-- Opening Marker --
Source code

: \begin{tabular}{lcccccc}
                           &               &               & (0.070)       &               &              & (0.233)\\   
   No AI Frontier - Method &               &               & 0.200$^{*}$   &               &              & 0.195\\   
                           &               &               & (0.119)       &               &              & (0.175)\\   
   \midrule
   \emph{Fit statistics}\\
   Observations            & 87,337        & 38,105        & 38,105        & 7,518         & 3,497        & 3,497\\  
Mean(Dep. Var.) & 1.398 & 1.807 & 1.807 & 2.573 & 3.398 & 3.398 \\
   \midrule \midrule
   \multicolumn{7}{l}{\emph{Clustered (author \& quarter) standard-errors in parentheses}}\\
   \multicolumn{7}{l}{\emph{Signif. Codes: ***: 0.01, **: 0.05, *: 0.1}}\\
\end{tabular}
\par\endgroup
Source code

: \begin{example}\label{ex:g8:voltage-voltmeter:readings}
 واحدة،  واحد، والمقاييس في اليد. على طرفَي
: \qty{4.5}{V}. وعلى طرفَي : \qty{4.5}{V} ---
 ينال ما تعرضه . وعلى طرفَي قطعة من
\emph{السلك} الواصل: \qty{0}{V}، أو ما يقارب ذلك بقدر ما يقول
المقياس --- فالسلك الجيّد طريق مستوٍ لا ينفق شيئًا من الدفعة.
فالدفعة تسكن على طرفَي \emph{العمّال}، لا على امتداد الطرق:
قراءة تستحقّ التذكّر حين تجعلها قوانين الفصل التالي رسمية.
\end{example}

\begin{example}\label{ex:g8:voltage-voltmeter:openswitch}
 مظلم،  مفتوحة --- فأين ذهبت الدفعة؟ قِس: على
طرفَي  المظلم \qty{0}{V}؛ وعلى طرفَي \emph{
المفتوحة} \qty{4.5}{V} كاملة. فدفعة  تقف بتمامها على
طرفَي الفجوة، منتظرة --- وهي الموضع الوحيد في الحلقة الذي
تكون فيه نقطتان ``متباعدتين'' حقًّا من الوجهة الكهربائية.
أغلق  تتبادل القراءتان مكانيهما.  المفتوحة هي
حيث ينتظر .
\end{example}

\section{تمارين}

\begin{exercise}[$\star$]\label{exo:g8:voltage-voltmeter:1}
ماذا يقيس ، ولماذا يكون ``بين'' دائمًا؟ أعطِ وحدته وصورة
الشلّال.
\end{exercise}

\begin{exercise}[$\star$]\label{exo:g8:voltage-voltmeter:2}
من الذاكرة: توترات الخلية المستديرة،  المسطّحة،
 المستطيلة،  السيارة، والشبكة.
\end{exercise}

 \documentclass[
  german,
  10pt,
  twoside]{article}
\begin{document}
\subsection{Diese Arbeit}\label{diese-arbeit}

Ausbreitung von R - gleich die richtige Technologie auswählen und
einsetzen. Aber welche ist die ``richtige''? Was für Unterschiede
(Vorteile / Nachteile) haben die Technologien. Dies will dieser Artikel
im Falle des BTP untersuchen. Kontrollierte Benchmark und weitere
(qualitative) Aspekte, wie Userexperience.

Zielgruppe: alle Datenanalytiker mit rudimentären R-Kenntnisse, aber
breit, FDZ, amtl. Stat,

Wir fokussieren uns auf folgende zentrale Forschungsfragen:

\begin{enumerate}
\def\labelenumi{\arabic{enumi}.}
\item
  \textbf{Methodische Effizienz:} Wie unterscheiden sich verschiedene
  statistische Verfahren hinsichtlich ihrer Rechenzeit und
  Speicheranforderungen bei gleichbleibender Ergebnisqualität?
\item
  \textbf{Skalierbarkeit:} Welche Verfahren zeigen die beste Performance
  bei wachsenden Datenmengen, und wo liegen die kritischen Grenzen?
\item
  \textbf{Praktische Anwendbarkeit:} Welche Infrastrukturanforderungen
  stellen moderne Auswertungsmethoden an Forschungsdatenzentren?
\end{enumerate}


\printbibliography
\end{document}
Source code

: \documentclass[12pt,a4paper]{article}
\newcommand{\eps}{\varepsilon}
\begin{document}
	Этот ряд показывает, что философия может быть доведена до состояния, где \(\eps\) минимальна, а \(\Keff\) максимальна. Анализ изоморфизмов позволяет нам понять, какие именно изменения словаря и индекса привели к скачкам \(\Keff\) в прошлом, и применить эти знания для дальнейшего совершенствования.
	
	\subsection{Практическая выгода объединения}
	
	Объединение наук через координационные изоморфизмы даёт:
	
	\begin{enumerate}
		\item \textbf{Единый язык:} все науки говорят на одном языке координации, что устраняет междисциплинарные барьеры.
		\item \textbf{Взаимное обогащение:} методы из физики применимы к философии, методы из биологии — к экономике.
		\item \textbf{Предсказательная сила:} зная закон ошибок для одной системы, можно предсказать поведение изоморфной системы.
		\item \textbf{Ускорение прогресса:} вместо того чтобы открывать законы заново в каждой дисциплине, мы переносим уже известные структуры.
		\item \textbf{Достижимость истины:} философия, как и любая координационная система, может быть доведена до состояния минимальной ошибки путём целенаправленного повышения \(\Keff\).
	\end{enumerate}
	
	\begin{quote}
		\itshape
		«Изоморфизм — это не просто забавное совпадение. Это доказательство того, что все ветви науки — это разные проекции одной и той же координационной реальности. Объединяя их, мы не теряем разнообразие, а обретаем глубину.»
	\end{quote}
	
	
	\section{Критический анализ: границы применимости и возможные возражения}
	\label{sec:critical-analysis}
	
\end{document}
-- Closing Marker --
▶ **TASK TO CARRY OUT**: Only lines that include "может" belong in the answer; return them from the entries above.

▶ **RESULT OF THE TASK**:
	Этот ряд показывает, что философия может быть доведена до состояния, где \(\eps\) минимальна, а \(\Keff\) максимальна. Анализ изоморфизмов позволяет нам понять, какие именно изменения словаря и индекса привели к скачкам \(\Keff\) в прошлом, и применить эти знания для дальнейшего совершенствования.
		\item \textbf{Достижимость истины:} философия, как и любая координационная система, может быть доведена до состояния минимальной ошибки путём целенаправленного повышения \(\Keff\).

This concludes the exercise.